Eating Flicka: A Good Idea?

If we separate the moral argument about eating companion animals and instead focus on the safety of horse meat, the end result remains the same: starting up the horse meat industry in the United States is not a good idea. To get a good understanding why, we need to take a closer look at what’s happening with the horse meat industry where the meat is currently allowed: The European Union (EU).

The EU has had procedures in place to ensure healthy horse meat for years, yet stories this year about horse meat incorporated into beef products, and horse meat testing positive for drug residue have surfaced repeatedly.

Horses in the EU are required to get a “passport” by six months of age, and all administered medications get recorded in the passport. Yet there have been a significant number of incidents where a passport for one horse is used with another, as well as incidents of fake passports.

Equine Essentials notes the issues in The Problem with Horse Passports:

The passport system has had plenty of criticism for not functioning properly, not being enforced and being subject to a lot of abuse. In February 2013 the BBC reported that 7000 unauthorised documents have been circulating in the UK since 2008. Not to mention the fake horse passports that are being made continuously. Owners report that veterinarians often don’t use the passport to record care history and many opt for the old way of doing things and issue vaccination cards instead. Many competing grounds are also happy to just see the vaccination card and don’t check passports.

Problems aside, the supposed benefit of the Passport system is it provides traceability of the horse, ensuring that meat from horses that have received hazardous drugs doesn’t enter the food chain. There is no such system in the United States. At one time, the USDA considered implementing a system of traceability known as the National Animal ID System, or NAIS. However, because of pushback from farmers and livestock associations, the USDA dropped its plans. Instead, the USDA adopted a relatively weak rule that animals transported across border will have to be accompanied by formal identification, including a veterinarian certificate or owner statement. No passport, no electronic tracking, just paperwork.

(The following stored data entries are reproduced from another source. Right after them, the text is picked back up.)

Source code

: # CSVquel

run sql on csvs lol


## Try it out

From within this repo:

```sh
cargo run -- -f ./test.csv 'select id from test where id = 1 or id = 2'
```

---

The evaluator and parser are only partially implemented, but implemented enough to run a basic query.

The new rule’s purpose is to track the course of a diseased horse across state borders. However, tracking a diseased horse is only one component of ensuring the safety of the meat. It’s also important to know what drugs a horse has been given. As the USDA notes in its inspection procedure, horses are companion animals and are usually given medications forbidden a food animal like a cow. In particular, one drug, phenylbutazone or “bute” as it’s commonly called, is frequently used with companion horses. But bute can also cause a fatal disease in humans called aplastic anaemia. The drug is so dangerous that any use in the horse makes that horse ineligible for processing as meat.

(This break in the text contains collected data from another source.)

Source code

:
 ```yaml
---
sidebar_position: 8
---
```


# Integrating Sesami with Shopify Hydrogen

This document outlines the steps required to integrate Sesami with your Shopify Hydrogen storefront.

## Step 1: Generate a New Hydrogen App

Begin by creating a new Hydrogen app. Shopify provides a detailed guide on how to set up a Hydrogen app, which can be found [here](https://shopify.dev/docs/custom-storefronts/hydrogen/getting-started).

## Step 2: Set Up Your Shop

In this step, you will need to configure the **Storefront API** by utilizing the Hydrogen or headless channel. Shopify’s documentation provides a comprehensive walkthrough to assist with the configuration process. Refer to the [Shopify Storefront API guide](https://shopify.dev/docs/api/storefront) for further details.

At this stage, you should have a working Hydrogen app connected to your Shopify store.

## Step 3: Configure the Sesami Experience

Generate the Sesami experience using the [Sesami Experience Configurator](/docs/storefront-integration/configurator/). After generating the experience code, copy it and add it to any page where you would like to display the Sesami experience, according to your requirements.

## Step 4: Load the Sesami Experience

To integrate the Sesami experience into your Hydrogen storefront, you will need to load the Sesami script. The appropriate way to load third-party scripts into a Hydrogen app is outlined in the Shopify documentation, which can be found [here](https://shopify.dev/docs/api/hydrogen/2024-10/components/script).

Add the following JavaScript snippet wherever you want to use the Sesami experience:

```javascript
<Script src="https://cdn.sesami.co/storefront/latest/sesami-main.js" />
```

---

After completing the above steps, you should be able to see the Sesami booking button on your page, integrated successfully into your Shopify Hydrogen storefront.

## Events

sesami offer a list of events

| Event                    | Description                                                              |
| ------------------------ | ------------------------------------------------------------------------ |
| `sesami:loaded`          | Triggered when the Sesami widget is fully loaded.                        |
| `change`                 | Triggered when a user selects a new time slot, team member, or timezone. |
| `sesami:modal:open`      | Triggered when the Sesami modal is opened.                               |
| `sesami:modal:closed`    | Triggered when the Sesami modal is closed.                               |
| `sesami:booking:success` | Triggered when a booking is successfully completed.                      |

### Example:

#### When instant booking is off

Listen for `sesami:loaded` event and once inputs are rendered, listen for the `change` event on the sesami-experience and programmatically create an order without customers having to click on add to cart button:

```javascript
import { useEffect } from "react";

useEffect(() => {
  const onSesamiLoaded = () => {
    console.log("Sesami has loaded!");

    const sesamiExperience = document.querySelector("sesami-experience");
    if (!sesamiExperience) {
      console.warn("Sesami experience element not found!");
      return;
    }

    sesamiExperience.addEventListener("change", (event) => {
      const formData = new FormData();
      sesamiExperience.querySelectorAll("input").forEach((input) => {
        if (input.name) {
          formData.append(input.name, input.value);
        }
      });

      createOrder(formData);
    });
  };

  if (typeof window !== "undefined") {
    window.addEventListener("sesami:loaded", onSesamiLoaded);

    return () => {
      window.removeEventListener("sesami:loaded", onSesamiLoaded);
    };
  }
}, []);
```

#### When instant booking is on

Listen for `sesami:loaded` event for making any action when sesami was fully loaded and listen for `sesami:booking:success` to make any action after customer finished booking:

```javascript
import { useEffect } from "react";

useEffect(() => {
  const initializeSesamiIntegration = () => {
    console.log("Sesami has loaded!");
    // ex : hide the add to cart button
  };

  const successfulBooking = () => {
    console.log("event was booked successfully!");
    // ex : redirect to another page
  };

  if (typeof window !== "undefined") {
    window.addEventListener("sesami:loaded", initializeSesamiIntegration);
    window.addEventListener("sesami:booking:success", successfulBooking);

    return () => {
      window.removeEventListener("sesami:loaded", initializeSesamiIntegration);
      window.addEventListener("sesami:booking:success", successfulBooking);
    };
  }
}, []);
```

To check for drugs, the USDA implemented an inspection routine that randomly samples horses, based on the number of horses within a “lot”. If the lot consists of 10 horses, the USDA inspectors will test 1 horse; between 11 and 50, 2 horses; between 51 and 100 horses, 3 horses are tested; and if the lot consists of 100 or more horses, a maximum of 4 horses are tested.

Is this random sampled testing sufficient to ensure that the horse meat is free from drug or other residue that can cause harm? Well, to answer that, we have to visit our neighbors to the north.

The Toronto Star has written a series of investigative stories about the processing of horse meat in Canadian factories. It followed a race horse named Backstreet Bully, as it left a race course only to be shot dead in a knacker’s yard. The story detailed how, through a series of deceptions widely practiced in the kill horse auction community, a horse who had been administered drugs typically given to companion horses, ends up at a horse meat slaughter auction house. The story effectively demonstrates how ineffectual Canada’s own “passport”, the Equine Information Document, is when it comes to preventing drug tainted meat from entering the human food chain.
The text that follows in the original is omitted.